I believe we must have a hawk’s nest somewhere nearby, in our Los Angeles neighborhood. We have been hearing their strange, brief whistling calls for days now, and we spot them often, perched atop a telephone pole or in one of our tall eucalyptus trees or swooping in long arcs over the garden. This one...

... spotted the other evening toward sunset, had the fluffy look of a fledgling. To judge by the different sources of their calls, I’d say there are three or four of them out there, and that they have been busy these past few days with their preliminary flying lessons. All guesswork, really. Or fantasy. But it’s a delight to have them around.

I wonder if they’ll be disturbed by the work that’s starting today in our yard. It’s a noisy annual two-day job, to trim the trees and cut back the tall hedges on either side of our long garden...



... and the guys arrived this morning early to get started. They work hard and cheerfully, these men, in the hot sun all day, clambering up their ladders with clippers and noisy chain saws and trimmers...


... and carting away the debris up the steep steps at the side of the house to the machine that chews it all up and spits it out.

It’s a (slightly perverse?) pleasure to watch them.
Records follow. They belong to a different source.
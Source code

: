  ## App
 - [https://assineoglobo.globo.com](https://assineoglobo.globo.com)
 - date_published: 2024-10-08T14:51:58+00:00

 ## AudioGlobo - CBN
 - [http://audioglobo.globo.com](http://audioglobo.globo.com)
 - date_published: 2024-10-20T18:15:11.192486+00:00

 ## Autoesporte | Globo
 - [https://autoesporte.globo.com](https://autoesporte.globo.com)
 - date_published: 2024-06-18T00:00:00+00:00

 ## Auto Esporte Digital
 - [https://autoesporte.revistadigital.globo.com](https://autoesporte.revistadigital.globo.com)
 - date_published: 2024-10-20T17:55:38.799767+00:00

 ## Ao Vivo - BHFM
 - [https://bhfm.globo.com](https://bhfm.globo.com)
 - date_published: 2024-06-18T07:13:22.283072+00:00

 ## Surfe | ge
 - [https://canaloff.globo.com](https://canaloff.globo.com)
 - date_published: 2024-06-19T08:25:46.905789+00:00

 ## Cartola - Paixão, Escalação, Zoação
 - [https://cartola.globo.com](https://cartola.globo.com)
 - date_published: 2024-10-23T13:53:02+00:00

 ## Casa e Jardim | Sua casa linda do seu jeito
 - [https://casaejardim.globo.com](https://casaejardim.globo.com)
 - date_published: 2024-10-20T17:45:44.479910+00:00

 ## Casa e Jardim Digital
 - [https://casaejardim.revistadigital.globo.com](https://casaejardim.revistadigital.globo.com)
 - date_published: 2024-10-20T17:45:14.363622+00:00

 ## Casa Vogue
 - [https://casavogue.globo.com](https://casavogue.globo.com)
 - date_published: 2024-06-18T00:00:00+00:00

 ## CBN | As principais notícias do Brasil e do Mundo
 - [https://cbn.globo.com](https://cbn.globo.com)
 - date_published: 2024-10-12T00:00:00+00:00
A sedentary character myself, I marvel at the strength and grace and energy that goes into their work, and the spirit that they bring to it. We have good reason to be grateful to such men, who readily go about the kind of labor that no longer much appeals to their more privileged brothers in this country, where the expansion of the “middle class” since the end of World War II has left the concept of a “working class” behind—a phenomenon related, surely, to the disrepute into which the word “socialism” has fallen. Forgotten, it seems to me sometimes, are the values and the dedication to social justice that went into the great cultural changes of the past century—many of which are the result precisely of the socialism that is so much despised by those who have benefited from it.
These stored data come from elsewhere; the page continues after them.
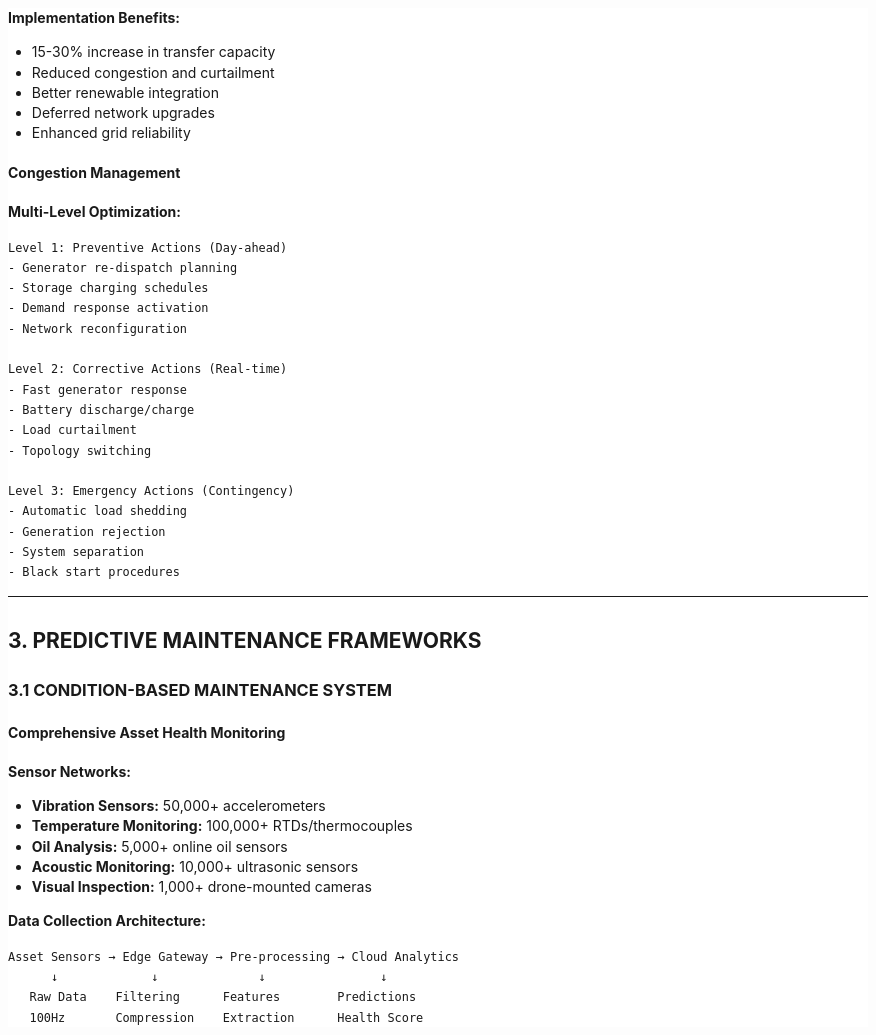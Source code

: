 **Implementation Benefits:**
- 15-30% increase in transfer capacity
- Reduced congestion and curtailment
- Better renewable integration
- Deferred network upgrades
- Enhanced grid reliability

#### Congestion Management

**Multi-Level Optimization:**
```
Level 1: Preventive Actions (Day-ahead)
- Generator re-dispatch planning
- Storage charging schedules
- Demand response activation
- Network reconfiguration

Level 2: Corrective Actions (Real-time)
- Fast generator response
- Battery discharge/charge
- Load curtailment
- Topology switching

Level 3: Emergency Actions (Contingency)
- Automatic load shedding
- Generation rejection
- System separation
- Black start procedures
```

---

## 3. PREDICTIVE MAINTENANCE FRAMEWORKS

### 3.1 CONDITION-BASED MAINTENANCE SYSTEM

#### Comprehensive Asset Health Monitoring

**Sensor Networks:**
- **Vibration Sensors:** 50,000+ accelerometers
- **Temperature Monitoring:** 100,000+ RTDs/thermocouples
- **Oil Analysis:** 5,000+ online oil sensors
- **Acoustic Monitoring:** 10,000+ ultrasonic sensors
- **Visual Inspection:** 1,000+ drone-mounted cameras

**Data Collection Architecture:**
```
Asset Sensors → Edge Gateway → Pre-processing → Cloud Analytics
      ↓             ↓              ↓                ↓
   Raw Data    Filtering      Features        Predictions
   100Hz       Compression    Extraction      Health Score
```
The whole notion of social “classes” is a quaint one in today’s infinitely complex world. It belongs more appropriately to earlier times, when the socially or, later, the financially privileged held the reins of power, for a long time unquestioned by those beneath them in rank or fortune. Now that our precursors have fought so successfully, in many ways, for equality of rights, it is time for us to radically re-evaluate the way in which we establish our relationships. On the economic front, in this shrunken globe (the “flat world” that Thomas L. Friedman writes about) neither capitalism nor socialism is working very well for humankind. Just as we need to evolve toward some more equitable and functional economic system, so also do we need, at the same time, to be ready to make far-reaching changes in the hierarchies and ideologies that divide us culturally.

In short, we’re going to have to find better ways for us to “all get along” as global fellow-travelers. It’s pretty clear by now that the old models are no longer working. Divisions by wealth, class, race, sex, religion—these do not help, but rather endanger us further, along with our already endangered home. If our species is to survive, we still have a good deal of adaptation to accomplish. We are merely foolish if we insist on clinging to our old ways when they are past their usefulness. And yet the more the way of life to which we have become accustomed is threatened, the more resistant we become to change.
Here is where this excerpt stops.